Ka Ge Ki is the story of Ken, an undefeated boxing champion, and his fight against the Ka-Ge-Ki criminal syndicate. In order to get Ken to fix his matches, they kidnap and kill his brother. Sure, Most gangs would make threats and then sit around waiting to see whether or not their demands are met. Not the Ka Ge Ki! They just go ahead and kill the guy, and then tell Ken what they would have wanted. Nobody ever said they were effective criminals.
Rather than give in to the gang’s already-been-carried-out threats, Ken decides to take matters into his own hands by infiltrating their headquarters and beating up everyone who happens to be there. Showing a remarkable consistency in their idiocy, the Ka-Ge-Ki members decide that the best way to deal with an enraged, undefeated professional boxer storming through their headquarters is to fight him hand to hand. And of course they choose to do so individually as opposed to, you know, all attacking him at once like some kind of gang.

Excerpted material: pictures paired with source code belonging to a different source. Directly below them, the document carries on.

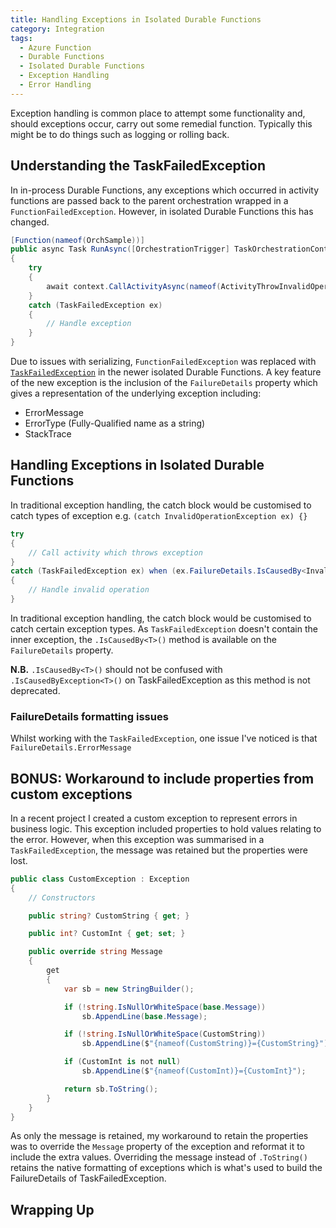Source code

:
```yaml
---
title: Handling Exceptions in Isolated Durable Functions
category: Integration
tags:
  - Azure Function
  - Durable Functions
  - Isolated Durable Functions
  - Exception Handling
  - Error Handling
---
```


Exception handling is common place to attempt some functionality and, should exceptions occur, carry out some remedial function. Typically this might be to do things such as logging or rolling back.

## Understanding the TaskFailedException

In in-process Durable Functions, any exceptions which occurred in activity functions are passed back to the parent orchestration wrapped in a `FunctionFailedException`. However, in isolated Durable Functions this has changed.

``` cs
[Function(nameof(OrchSample))]
public async Task RunAsync([OrchestrationTrigger] TaskOrchestrationContext context)
{
    try
    {
        await context.CallActivityAsync(nameof(ActivityThrowInvalidOperation));
    }
    catch (TaskFailedException ex)
    {
        // Handle exception
    }
}
```

Due to issues with serializing, `FunctionFailedException` was replaced with [`TaskFailedException`](https://learn.microsoft.com/en-us/dotnet/api/microsoft.durabletask.taskfailedexception?view=durabletask-dotnet-1.x) in the newer isolated Durable Functions. A key feature of the new exception is the inclusion of the `FailureDetails` property which gives a representation of the underlying exception including:

- ErrorMessage
- ErrorType (Fully-Qualified name as a string)
- StackTrace

## Handling Exceptions in Isolated Durable Functions

In traditional exception handling, the catch block would be customised to catch types of exception e.g. `(catch InvalidOperationException ex) {}`

``` cs
try
{
    // Call activity which throws exception
}
catch (TaskFailedException ex) when (ex.FailureDetails.IsCausedBy<InvalidOperationException>())
{
    // Handle invalid operation
}
```

In traditional exception handling, the catch block would be customised to catch certain exception types. As `TaskFailedException` doesn't contain the inner exception, the `.IsCausedBy<T>()` method is available on the `FailureDetails` property.

**N.B.** `.IsCausedBy<T>()` should not be confused with `.IsCausedByException<T>()` on TaskFailedException as this method is not deprecated.

### FailureDetails formatting issues

Whilst working with the `TaskFailedException`, one issue I've noticed is that `FailureDetails.ErrorMessage`

## BONUS: Workaround to include properties from custom exceptions

In a recent project I created a custom exception to represent errors in business logic. This exception included properties to hold values relating to the error. However, when this exception was summarised in a `TaskFailedException`, the message was retained but the properties were lost.

``` cs
public class CustomException : Exception
{
    // Constructors

    public string? CustomString { get; }

    public int? CustomInt { get; set; }

    public override string Message
    {
        get
        {
            var sb = new StringBuilder();

            if (!string.IsNullOrWhiteSpace(base.Message))
                sb.AppendLine(base.Message);

            if (!string.IsNullOrWhiteSpace(CustomString))
                sb.AppendLine($"{nameof(CustomString)}={CustomString}");

            if (CustomInt is not null)
                sb.AppendLine($"{nameof(CustomInt)}={CustomInt}");

            return sb.ToString();
        }
    }
}
```

As only the message is retained, my workaround to retain the properties was to override the `Message` property of the exception and reformat it to include the extra values. Overriding the message instead of `.ToString()` retains the native formatting of exceptions which is what's used to build the FailureDetails of TaskFailedException.

## Wrapping Up
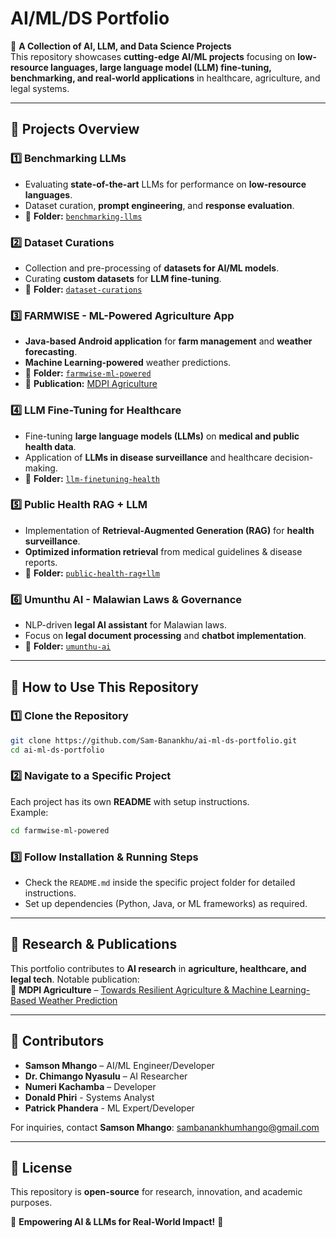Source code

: # **AI/ML/DS Portfolio**  

🚀 **A Collection of AI, LLM, and Data Science Projects**  
This repository showcases **cutting-edge AI/ML projects** focusing on **low-resource languages, large language model (LLM) fine-tuning, benchmarking, and real-world applications** in healthcare, agriculture, and legal systems.  

---  

## 📌 **Projects Overview**  

### 1️⃣ **Benchmarking LLMs**  
- Evaluating **state-of-the-art** LLMs for performance on **low-resource languages**.  
- Dataset curation, **prompt engineering**, and **response evaluation**.  
- 🔗 **Folder:** [`benchmarking-llms`](benchmarking-llms/)  

### 2️⃣ **Dataset Curations**  
- Collection and pre-processing of **datasets for AI/ML models**.  
- Curating **custom datasets** for **LLM fine-tuning**.  
- 🔗 **Folder:** [`dataset-curations`](dataset-curations/)  

### 3️⃣ **FARMWISE - ML-Powered Agriculture App**  
- **Java-based Android application** for **farm management** and **weather forecasting**.  
- **Machine Learning-powered** weather predictions.  
- 🔗 **Folder:** [`farmwise-ml-powered`](farmwise-ml-powered/)  
- 📄 **Publication:** [MDPI Agriculture](https://www.mdpi.com/2077-0472/12/9/1473)  

### 4️⃣ **LLM Fine-Tuning for Healthcare**  
- Fine-tuning **large language models (LLMs)** on **medical and public health data**.  
- Application of **LLMs in disease surveillance** and healthcare decision-making.  
- 🔗 **Folder:** [`llm-finetuning-health`](llm-finetuning-health/)  

### 5️⃣ **Public Health RAG + LLM**  
- Implementation of **Retrieval-Augmented Generation (RAG)** for **health surveillance**.  
- **Optimized information retrieval** from medical guidelines & disease reports.  
- 🔗 **Folder:** [`public-health-rag+llm`](public-health-rag+llm/)  

### 6️⃣ **Umunthu AI - Malawian Laws & Governance**  
- NLP-driven **legal AI assistant** for Malawian laws.  
- Focus on **legal document processing** and **chatbot implementation**.  
- 🔗 **Folder:** [`umunthu-ai`](umunthu-ai/)  

---

## 🔧 **How to Use This Repository**  

### **1️⃣ Clone the Repository**  
```sh
git clone https://github.com/Sam-Banankhu/ai-ml-ds-portfolio.git
cd ai-ml-ds-portfolio
```

### **2️⃣ Navigate to a Specific Project**  
Each project has its own **README** with setup instructions.  
Example:  
```sh
cd farmwise-ml-powered
```

### **3️⃣ Follow Installation & Running Steps**  
- Check the `README.md` inside the specific project folder for detailed instructions.  
- Set up dependencies (Python, Java, or ML frameworks) as required.  

---

## 🔬 **Research & Publications**  
This portfolio contributes to **AI research** in **agriculture, healthcare, and legal tech**. Notable publication:  
📄 **MDPI Agriculture** – [Towards Resilient Agriculture & Machine Learning-Based Weather Prediction](https://www.mdpi.com/2077-0472/12/9/1473)  

---

## 👥 **Contributors**  
- **Samson Mhango** – AI/ML Engineer/Developer  
- **Dr. Chimango Nyasulu** – AI Researcher  
- **Numeri Kachamba** – Developer  
- **Donald Phiri** - Systems Analyst
- **Patrick Phandera** - ML Expert/Developer


For inquiries, contact **Samson Mhango**: [sambanankhumhango@gmail.com](mailto:sambanankhumhango@gmail.com)  

---

## 📜 **License**  
This repository is **open-source** for research, innovation, and academic purposes.  

🎯 **Empowering AI & LLMs for Real-World Impact!** 🚀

Just because this is a brawl between a vigilante fighter and a gang of murderers inside of their dilapidated hideout, don’t think that it’s going to turn into some kind of crazy free-for-all. There are rules: No punching below the belt. No kicking. No biting. No hitting a guy when he’s down. And the fight isn’t over until the referee (I guess they keep one handy for situations just like this) counts the guy out, at which point he is to be thrown down a manhole by David Letterman.
I’m told this is exactly how matches are ended in UFC.
Be careful not to let the silliness overshadow what a monumentally crappy game this is, though. The slightly overhead perspective screws with your depth perception, and makes it almost impossible to hit your opponent anytime the two of you are lined up along a vertical plane. Approaching your enemy is generally like walking into a giant lawnmower of fists, and instead of blocking, your only defensive maneuver is to leap away from danger. Ken has a pretty quick jab, but it does so little damage that the only way to win is to rely on what we lovingly refer to as “the useless punch” – a giant haymaker that takes about 7 years to actually pull off.
But by far, the game’s worst feature is that people are constantly getting knocked down, at which point the fight stops until he gets up again. Land two punches? Down goes your opponent. There’s no suspense to this – each fighter has a health bar, so you always know whether or not he’s down for good. Perhaps the people who made the game just wanted you to be able to stop for a minute and savor your Ka Ge Ki experience. Repeatedly. About every ten seconds.
And so, let us pause briefly to savor the only parts of the Ka Ge Ki experience that we’ve actually enjoyed so far – revoking its Seal of Quality and chucking it down a manhole.